Provided material
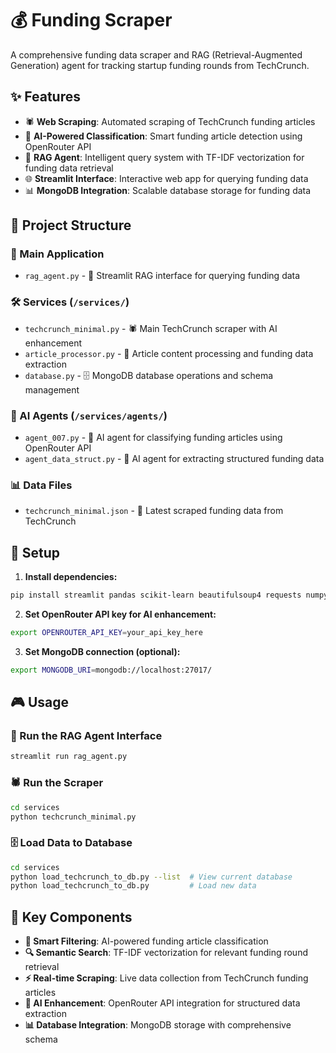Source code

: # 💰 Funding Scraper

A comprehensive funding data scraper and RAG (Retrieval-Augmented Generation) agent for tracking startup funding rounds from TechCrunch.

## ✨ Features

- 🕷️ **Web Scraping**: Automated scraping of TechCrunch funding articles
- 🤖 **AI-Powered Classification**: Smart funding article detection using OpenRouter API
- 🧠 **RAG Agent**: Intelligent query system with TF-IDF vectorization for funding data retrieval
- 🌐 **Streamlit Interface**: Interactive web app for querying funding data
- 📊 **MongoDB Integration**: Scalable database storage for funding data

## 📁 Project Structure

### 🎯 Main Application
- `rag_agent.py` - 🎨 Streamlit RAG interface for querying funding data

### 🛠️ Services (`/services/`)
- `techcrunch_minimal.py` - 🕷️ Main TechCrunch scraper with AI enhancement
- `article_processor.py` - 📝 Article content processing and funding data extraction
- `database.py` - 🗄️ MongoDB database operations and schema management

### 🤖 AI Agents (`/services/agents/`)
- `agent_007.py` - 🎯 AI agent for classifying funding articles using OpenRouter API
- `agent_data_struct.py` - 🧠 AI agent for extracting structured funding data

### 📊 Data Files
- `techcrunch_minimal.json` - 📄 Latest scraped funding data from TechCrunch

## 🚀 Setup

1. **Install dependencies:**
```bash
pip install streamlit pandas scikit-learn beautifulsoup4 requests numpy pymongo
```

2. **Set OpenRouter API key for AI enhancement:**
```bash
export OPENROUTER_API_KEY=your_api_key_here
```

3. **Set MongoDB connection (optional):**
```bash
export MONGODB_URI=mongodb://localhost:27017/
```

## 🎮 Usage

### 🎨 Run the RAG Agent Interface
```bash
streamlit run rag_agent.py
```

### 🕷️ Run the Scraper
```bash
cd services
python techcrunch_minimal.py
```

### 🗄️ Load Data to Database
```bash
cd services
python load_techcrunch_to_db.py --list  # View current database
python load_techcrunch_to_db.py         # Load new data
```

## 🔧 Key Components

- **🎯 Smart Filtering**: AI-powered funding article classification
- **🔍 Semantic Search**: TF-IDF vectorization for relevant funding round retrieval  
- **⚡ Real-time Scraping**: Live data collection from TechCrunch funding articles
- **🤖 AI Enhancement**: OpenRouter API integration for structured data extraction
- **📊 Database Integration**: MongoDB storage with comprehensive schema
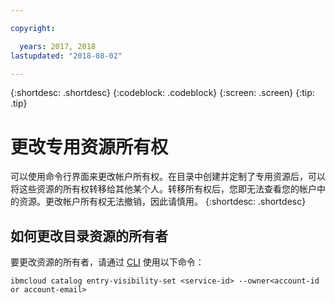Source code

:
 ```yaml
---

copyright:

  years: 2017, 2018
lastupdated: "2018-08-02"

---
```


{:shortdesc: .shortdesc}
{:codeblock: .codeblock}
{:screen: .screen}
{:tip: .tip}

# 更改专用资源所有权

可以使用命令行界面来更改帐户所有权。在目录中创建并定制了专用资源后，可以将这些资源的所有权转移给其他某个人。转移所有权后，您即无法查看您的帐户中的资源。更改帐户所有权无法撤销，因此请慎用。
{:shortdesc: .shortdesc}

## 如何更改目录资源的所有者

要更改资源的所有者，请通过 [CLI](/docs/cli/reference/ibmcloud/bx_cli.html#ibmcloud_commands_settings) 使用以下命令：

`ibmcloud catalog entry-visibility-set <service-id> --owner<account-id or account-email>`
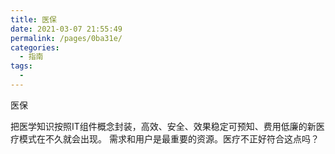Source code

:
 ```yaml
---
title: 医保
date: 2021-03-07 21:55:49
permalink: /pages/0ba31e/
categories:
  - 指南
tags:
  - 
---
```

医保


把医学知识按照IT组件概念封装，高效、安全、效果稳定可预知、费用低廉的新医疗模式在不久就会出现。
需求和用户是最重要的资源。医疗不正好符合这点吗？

Work order
In the answer, give only the lines from the top of the data above through the line with "- 🌐 **Streamlit", reproduced exactly; no picture may appear.

Your response
Source code

: # 💰 Funding Scraper

A comprehensive funding data scraper and RAG (Retrieval-Augmented Generation) agent for tracking startup funding rounds from TechCrunch.

## ✨ Features

- 🕷️ **Web Scraping**: Automated scraping of TechCrunch funding articles
- 🤖 **AI-Powered Classification**: Smart funding article detection using OpenRouter API
- 🧠 **RAG Agent**: Intelligent query system with TF-IDF vectorization for funding data retrieval
- 🌐 **Streamlit Interface**: Interactive web app for querying funding data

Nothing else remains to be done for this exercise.